Jeremy Corbyn’s party is using the ads to encourage tactical voting against the Tories, amid a row in Westminster about the best way to maximise opposition to Boris Johnson.
The move comes after criticism of tactical voting websites for recommending voters back the Lib Dems in tight Labour-Tory races. Labour supporters on social media claimed that the advice might hand the seats to Tories by splitting the Remain vote – making Brexit more likely.
One advert pushed out to the Facebook feeds of around a quarter of a million people says: “A vote for the Lib Dems gets you Brexit. Labour will give the people the Final Say. It’s time for real change.”
The advert was disproportionately targeted at millennial voters aged 25 to 34, but was also shown to large numbers of 35- to 44-year-olds and some 18- to 24-year-olds. It ran in English, Scottish and Welsh constituencies.
Other similar adverts targeting potential Lib Dem votes warned: “The Lib Dems can’t win here. Vote Labour for the final say on Brexit. It’s time for real change” and “Only Labour can stop Boris Johnson’s disastrous Brexit deal.”
The Lib Dems have made Brexit the focus of their election campaign, having done well off the back of the issue in the European parliament elections in May.
Facebook is turning into a key battleground between the Lib Dems and Labour, with the parties both spending hundreds of thousands of pounds on ads with the social network over the last year.

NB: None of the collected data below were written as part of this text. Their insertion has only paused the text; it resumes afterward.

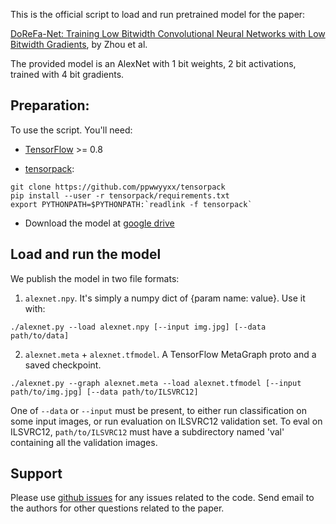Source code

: This is the official script to load and run pretrained model for the paper:

[DoReFa-Net: Training Low Bitwidth Convolutional Neural Networks with Low Bitwidth Gradients](http://arxiv.org/abs/1606.06160), by Zhou et al.

The provided model is an AlexNet with 1 bit weights, 2 bit activations, trained with 4 bit gradients.

## Preparation:

To use the script. You'll need:

+ [TensorFlow](tensorflow.org) >= 0.8

+ [tensorpack](https://github.com/ppwwyyxx/tensorpack):

```
git clone https://github.com/ppwwyyxx/tensorpack
pip install --user -r tensorpack/requirements.txt
export PYTHONPATH=$PYTHONPATH:`readlink -f tensorpack`
```

+ Download the model at [google drive](https://drive.google.com/drive/u/2/folders/0B308TeQzmFDLa0xOeVQwcXg1ZjQ)

## Load and run the model
We publish the model in two file formats:

1. `alexnet.npy`. It's simply a numpy dict of {param name: value}. Use it with:

```
./alexnet.py --load alexnet.npy [--input img.jpg] [--data path/to/data]
```

2. `alexnet.meta` + `alexnet.tfmodel`. A TensorFlow MetaGraph proto and a saved checkpoint.

```
./alexnet.py --graph alexnet.meta --load alexnet.tfmodel [--input path/to/img.jpg] [--data path/to/ILSVRC12]
```

One of `--data` or `--input` must be present, to either run classification on some input images, or run evaluation on ILSVRC12 validation set.
To eval on ILSVRC12, `path/to/ILSVRC12` must have a subdirectory named 'val' containing all the validation images.

## Support

Please use [github issues](https://github.com/ppwwyyxx/tensorpack/issues) for any issues related to the code.
Send email to the authors for other questions related to the paper.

The Lib Dems have outspent Labour since October 2018 on the platform, ploughing £394,943 into targeted adverts since that date. Labour has meanwhile spent £280,201, according to Facebook’s public figures.
Lib Dem adverts aimed at Jeremy Corbyn and his party bear a simple message, usually featuring a picture of the Labour leader with a claim such as “Jeremy Corbyn is a Brexiteer at heart” or simply “Jeremy Corbyn is pro Brexit”.
The party also claimed in adverts pushed out last week that the “Liberal Democrat are surging” and “rising in the polls” – though in fact the party's support has actually fallen away since the start of the election campaign compared to previous months.
Labour’s policy on Brexit is to hold a second referendum between Remain and a new, softer Brexit deal within the first six months of taking office. The Lib Dems say they would revoke Article 50 if they won a majority government but would insist on a referendum in coalition negotiations. However, the party has also emphatically said it would not do a deal with Mr Corbyn under any circumstances.
The Lib Dems, Green Party, and Plaid Cymru on Thursday unveiled a plan not to stand against each other in 44 seats across England and Wales, dubbing the pact a “remain alliance”.
The three parties were, however, criticised on social media because many of the seats targeted were held by prominent Remain-supporting Labour MPs, such as Exeter’s Ben Bradshaw and Bristol West’s Thangam Debbonaire.